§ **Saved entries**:

##########

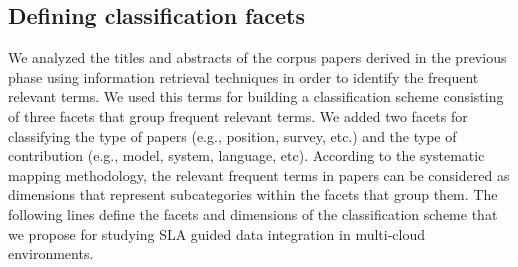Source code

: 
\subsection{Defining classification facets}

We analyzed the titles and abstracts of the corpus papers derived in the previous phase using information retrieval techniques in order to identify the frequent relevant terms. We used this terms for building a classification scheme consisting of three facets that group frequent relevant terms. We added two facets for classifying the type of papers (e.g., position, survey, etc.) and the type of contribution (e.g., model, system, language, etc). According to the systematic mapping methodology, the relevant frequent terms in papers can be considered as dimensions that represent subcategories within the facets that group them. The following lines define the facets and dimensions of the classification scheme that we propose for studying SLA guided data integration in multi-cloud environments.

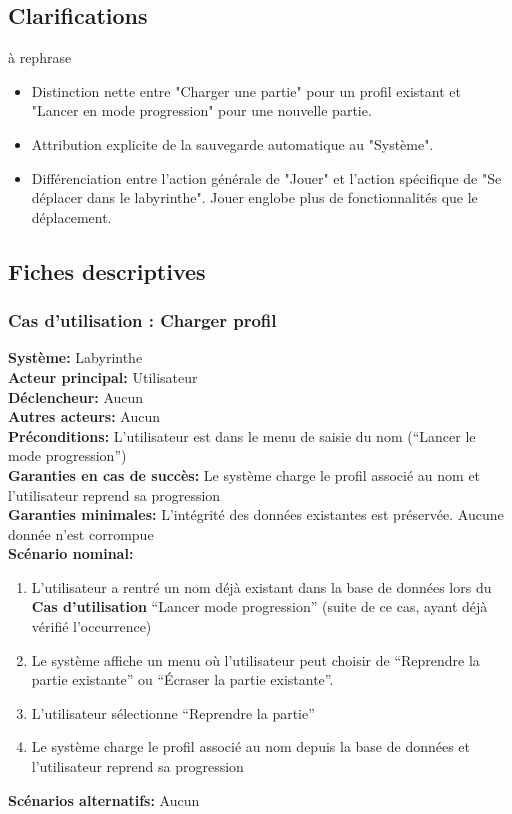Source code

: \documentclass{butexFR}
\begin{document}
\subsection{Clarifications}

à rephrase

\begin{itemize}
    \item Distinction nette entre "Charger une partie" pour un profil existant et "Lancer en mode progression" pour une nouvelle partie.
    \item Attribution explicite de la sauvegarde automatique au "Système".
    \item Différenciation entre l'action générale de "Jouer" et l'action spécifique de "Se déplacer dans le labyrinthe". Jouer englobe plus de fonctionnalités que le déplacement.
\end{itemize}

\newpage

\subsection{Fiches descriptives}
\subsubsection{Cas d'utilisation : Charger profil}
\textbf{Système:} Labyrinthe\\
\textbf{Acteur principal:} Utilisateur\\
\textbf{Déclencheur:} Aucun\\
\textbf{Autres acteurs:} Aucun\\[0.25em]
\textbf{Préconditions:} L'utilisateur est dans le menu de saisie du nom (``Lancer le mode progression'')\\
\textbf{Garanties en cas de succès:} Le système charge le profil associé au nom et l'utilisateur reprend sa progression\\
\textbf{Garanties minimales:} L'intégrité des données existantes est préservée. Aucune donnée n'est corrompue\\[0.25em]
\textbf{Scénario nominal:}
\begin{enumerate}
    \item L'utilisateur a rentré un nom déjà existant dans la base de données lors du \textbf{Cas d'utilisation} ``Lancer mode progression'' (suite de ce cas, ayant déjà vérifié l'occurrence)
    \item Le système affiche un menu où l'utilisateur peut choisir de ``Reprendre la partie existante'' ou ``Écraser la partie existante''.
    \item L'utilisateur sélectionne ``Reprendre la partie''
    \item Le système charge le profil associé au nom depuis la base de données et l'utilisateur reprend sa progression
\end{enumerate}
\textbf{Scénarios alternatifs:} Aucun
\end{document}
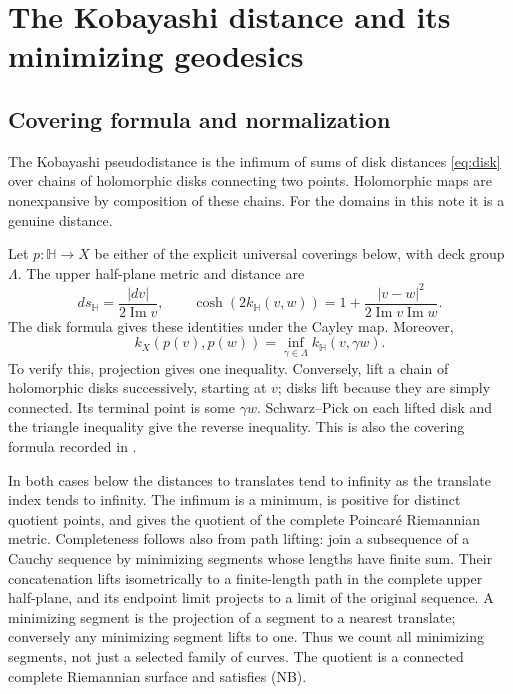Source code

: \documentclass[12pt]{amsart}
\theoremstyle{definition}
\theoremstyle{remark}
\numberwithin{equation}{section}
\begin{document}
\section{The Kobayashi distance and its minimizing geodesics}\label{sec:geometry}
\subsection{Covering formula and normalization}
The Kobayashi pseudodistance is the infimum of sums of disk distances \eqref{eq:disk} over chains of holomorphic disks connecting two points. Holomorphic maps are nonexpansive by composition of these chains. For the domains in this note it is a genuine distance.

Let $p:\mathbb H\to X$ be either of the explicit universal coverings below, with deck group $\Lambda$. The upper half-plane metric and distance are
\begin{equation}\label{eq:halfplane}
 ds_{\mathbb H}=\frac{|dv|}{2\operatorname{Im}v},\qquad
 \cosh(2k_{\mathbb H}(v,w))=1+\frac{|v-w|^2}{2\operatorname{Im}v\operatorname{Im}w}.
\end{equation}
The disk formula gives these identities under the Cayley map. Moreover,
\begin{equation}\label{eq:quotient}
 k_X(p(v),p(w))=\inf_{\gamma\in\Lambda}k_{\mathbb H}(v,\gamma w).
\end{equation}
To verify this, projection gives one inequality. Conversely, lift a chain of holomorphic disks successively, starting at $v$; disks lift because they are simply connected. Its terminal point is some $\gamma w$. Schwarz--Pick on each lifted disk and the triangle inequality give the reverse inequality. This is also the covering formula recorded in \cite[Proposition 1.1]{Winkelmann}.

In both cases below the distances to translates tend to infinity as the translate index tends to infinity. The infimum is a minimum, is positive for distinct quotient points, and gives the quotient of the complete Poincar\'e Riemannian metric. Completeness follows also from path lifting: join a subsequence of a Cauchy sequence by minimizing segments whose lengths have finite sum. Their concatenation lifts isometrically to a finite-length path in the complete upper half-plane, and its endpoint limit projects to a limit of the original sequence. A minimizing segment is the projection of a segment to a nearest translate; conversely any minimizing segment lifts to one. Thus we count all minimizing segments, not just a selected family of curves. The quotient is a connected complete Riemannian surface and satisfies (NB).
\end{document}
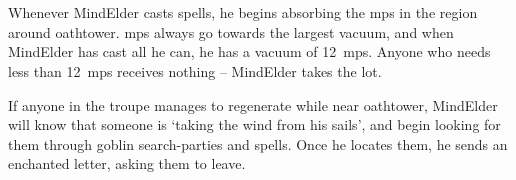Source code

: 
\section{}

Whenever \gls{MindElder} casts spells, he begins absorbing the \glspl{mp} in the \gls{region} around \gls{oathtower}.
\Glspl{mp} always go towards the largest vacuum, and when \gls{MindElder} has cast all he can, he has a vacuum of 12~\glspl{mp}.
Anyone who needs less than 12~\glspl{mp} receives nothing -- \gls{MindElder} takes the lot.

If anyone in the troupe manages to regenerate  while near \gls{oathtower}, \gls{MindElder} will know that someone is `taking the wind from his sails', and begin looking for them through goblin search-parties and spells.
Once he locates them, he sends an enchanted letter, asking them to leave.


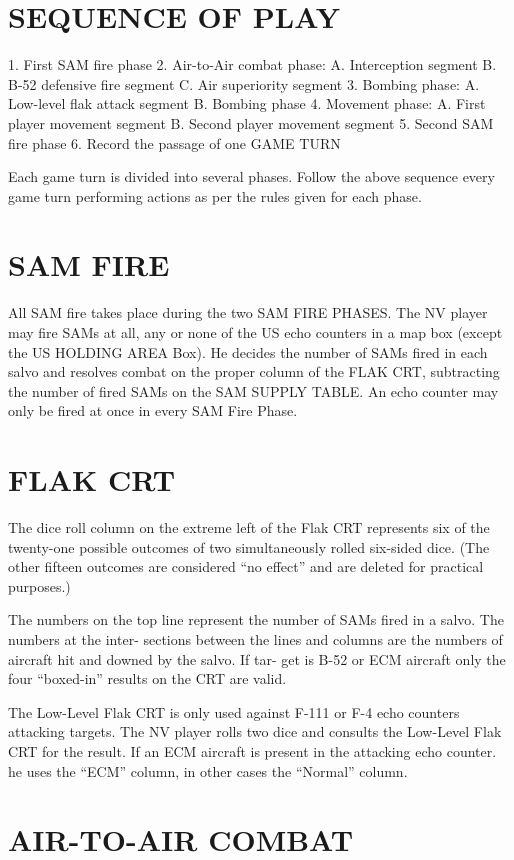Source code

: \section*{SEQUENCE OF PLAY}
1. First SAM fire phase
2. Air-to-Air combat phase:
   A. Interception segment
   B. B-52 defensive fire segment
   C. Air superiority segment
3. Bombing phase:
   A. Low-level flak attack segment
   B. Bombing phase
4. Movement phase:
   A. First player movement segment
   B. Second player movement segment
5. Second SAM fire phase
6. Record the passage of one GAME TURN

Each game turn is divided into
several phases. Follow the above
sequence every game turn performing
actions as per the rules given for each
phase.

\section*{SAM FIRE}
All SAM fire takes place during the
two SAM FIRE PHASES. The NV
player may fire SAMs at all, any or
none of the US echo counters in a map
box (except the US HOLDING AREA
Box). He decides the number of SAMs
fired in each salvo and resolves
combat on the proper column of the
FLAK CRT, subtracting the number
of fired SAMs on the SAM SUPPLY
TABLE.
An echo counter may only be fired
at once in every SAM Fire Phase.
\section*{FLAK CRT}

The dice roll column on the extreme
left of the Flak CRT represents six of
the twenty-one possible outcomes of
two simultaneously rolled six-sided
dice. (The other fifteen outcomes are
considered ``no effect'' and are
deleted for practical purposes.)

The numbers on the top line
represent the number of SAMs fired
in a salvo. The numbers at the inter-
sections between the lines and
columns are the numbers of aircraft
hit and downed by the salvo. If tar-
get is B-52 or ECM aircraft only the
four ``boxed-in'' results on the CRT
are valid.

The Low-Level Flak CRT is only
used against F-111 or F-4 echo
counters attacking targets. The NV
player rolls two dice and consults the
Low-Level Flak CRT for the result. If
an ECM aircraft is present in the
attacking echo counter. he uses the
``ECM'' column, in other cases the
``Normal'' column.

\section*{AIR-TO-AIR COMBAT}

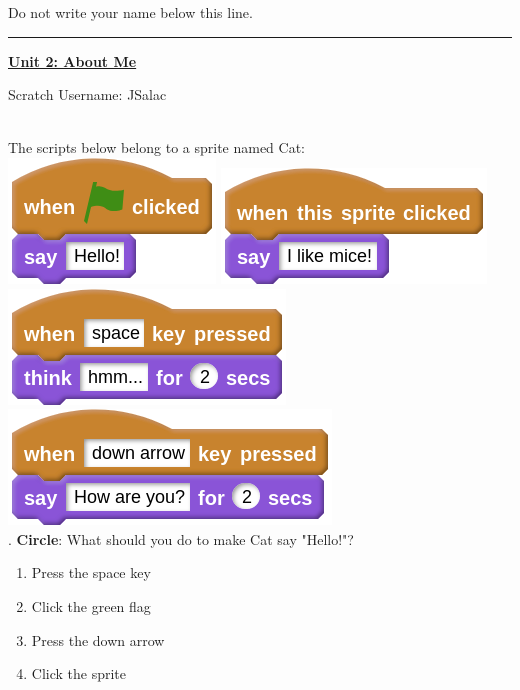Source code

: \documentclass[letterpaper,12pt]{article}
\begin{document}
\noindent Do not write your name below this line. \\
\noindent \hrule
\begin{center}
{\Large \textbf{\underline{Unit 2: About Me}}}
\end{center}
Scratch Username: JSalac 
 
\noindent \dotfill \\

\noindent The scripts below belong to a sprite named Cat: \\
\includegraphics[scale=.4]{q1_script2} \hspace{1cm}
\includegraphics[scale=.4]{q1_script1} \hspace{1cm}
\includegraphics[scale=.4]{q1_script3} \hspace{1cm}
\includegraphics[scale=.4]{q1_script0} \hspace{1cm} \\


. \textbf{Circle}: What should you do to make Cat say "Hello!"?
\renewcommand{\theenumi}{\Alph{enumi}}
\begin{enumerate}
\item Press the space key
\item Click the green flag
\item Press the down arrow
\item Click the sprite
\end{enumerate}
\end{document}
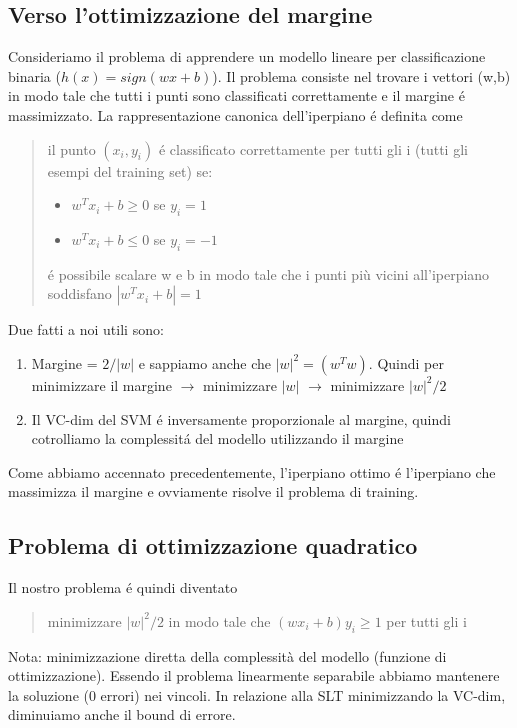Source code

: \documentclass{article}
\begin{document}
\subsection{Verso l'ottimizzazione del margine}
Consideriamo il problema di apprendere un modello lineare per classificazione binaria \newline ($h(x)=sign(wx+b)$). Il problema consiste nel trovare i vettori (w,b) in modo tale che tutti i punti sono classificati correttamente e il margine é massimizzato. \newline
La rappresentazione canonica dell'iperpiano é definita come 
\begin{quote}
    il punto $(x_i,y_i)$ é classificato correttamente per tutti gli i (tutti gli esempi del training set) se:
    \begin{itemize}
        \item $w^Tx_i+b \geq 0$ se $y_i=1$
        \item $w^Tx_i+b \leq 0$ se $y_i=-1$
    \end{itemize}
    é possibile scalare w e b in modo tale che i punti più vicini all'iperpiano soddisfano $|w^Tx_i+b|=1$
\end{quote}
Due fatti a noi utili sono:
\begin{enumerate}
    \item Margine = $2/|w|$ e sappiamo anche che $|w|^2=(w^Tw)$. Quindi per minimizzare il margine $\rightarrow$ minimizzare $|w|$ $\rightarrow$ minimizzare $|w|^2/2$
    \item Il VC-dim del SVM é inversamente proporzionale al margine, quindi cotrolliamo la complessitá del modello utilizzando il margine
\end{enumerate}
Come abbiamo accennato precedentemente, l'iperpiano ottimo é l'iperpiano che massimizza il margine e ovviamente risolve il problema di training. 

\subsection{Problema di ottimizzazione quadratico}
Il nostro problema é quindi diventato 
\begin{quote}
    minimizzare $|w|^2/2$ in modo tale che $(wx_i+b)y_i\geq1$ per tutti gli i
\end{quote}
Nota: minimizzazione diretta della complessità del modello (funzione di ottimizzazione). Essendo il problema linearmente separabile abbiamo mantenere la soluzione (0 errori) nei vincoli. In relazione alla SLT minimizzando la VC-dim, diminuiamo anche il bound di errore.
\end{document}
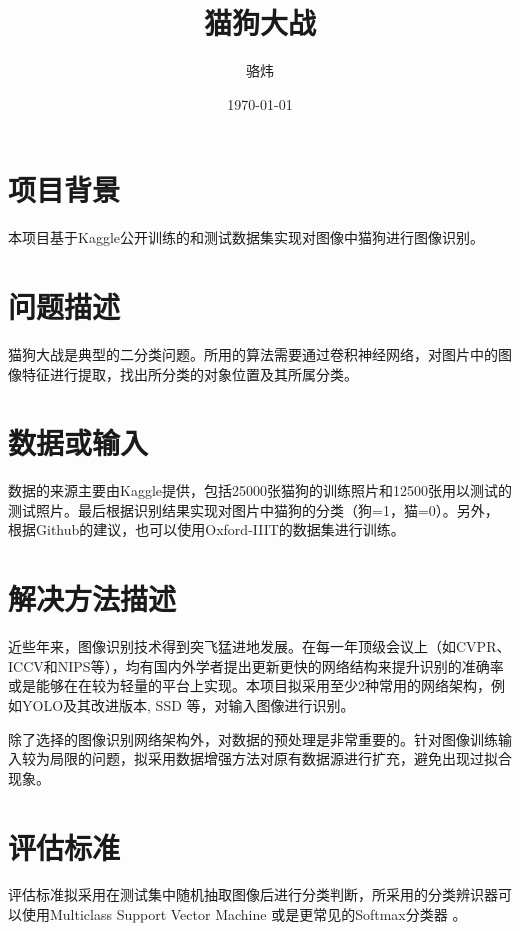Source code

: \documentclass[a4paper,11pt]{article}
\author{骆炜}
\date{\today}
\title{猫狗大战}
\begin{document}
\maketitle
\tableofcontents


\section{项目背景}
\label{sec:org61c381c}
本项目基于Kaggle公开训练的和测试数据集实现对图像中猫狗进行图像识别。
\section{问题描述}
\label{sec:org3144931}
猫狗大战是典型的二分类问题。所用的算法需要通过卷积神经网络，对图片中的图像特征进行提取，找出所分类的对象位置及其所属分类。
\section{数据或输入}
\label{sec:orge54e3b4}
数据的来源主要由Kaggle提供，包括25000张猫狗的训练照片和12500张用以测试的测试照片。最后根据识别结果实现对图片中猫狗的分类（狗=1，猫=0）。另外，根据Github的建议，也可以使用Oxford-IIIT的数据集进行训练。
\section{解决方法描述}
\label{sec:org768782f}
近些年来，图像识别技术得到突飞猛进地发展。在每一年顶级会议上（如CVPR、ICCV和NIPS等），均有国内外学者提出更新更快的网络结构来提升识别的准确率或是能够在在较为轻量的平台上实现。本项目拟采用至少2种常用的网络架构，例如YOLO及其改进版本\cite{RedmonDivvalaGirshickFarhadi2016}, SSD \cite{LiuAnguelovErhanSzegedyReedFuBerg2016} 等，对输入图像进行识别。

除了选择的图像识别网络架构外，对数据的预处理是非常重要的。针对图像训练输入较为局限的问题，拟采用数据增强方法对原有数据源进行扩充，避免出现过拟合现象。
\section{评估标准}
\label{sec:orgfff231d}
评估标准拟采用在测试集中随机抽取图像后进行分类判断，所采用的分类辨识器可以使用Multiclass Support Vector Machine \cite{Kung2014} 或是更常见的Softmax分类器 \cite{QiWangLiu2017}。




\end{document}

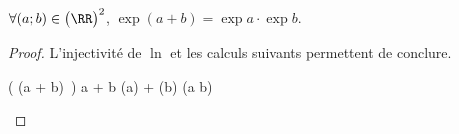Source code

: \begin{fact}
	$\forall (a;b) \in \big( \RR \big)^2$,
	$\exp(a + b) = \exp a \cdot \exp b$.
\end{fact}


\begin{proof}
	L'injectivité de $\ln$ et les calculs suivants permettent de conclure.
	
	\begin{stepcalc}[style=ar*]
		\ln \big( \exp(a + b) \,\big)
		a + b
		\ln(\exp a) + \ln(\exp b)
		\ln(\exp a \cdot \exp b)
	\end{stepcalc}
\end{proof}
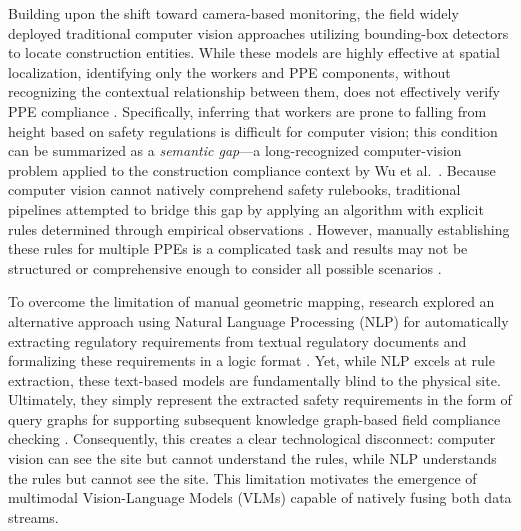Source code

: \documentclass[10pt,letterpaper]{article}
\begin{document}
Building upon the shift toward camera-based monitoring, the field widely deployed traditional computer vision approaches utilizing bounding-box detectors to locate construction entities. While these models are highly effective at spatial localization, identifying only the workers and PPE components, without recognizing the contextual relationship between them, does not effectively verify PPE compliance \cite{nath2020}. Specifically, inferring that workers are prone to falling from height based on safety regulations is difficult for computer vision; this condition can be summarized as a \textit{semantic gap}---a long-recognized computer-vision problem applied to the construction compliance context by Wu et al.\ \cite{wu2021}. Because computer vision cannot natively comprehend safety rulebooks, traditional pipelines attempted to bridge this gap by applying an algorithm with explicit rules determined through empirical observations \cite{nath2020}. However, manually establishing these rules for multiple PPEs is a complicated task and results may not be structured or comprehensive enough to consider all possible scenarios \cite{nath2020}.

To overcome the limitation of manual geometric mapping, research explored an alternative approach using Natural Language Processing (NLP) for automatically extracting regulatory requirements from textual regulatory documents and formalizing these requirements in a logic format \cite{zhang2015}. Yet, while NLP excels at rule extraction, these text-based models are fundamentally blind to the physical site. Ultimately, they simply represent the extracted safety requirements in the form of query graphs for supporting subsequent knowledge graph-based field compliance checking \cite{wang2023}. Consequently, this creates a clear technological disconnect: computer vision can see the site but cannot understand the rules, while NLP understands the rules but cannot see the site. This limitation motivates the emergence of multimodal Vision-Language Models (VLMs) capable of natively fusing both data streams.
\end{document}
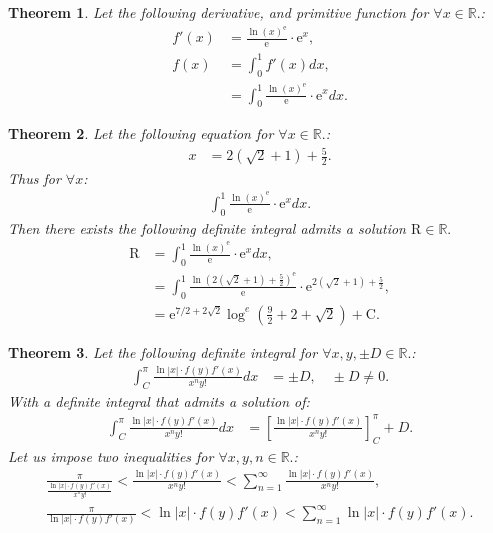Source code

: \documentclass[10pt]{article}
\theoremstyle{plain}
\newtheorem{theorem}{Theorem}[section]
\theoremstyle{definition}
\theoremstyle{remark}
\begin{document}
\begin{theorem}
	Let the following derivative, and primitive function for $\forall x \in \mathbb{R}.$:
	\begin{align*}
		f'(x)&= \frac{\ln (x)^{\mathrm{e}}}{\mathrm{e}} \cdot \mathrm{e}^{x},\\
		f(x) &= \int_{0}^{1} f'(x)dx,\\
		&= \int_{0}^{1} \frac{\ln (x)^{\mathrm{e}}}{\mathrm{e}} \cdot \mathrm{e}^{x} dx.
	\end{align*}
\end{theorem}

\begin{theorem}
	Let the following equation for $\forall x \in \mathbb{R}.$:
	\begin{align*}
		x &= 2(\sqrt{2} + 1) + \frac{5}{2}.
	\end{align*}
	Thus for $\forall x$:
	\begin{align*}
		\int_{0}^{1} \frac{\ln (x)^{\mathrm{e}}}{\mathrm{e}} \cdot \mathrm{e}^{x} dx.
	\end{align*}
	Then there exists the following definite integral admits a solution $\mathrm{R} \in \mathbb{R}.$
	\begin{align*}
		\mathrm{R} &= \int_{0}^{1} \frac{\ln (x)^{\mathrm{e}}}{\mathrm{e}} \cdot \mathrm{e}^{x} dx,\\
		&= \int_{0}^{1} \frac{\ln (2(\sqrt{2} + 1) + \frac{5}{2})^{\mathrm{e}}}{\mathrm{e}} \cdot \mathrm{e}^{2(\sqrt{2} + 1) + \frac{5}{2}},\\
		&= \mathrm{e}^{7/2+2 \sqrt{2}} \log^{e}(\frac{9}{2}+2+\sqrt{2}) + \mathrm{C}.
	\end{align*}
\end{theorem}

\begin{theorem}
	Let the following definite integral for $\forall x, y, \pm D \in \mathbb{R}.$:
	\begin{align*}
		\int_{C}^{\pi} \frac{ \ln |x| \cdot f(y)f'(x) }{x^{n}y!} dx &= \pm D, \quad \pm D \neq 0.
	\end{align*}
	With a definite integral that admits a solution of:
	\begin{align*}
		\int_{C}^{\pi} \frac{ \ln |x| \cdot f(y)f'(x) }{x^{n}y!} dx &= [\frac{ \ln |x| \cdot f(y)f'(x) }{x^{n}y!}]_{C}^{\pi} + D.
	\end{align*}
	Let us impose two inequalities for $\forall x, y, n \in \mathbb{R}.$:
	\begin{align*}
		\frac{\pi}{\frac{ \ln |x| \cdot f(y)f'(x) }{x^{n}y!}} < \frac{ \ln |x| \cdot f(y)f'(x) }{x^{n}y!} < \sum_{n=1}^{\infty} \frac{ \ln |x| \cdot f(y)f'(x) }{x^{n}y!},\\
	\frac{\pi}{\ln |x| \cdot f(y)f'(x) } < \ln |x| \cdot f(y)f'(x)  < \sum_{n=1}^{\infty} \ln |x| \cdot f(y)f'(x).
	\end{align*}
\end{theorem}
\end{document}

##########

§ **Exercise directions**: Among the entries above, the lines between the ones containing "represent the number of SAMs fired" and "Low-Level Flak CRT for the result. If", inclusive, are to be transcribed exactly. No other line is to be given.

§ **Result of the exercise**:
represent the number of SAMs fired
in a salvo. The numbers at the inter-
sections between the lines and
columns are the numbers of aircraft
hit and downed by the salvo. If tar-
get is B-52 or ECM aircraft only the
four ``boxed-in'' results on the CRT
are valid.

The Low-Level Flak CRT is only
used against F-111 or F-4 echo
counters attacking targets. The NV
player rolls two dice and consults the
Low-Level Flak CRT for the result. If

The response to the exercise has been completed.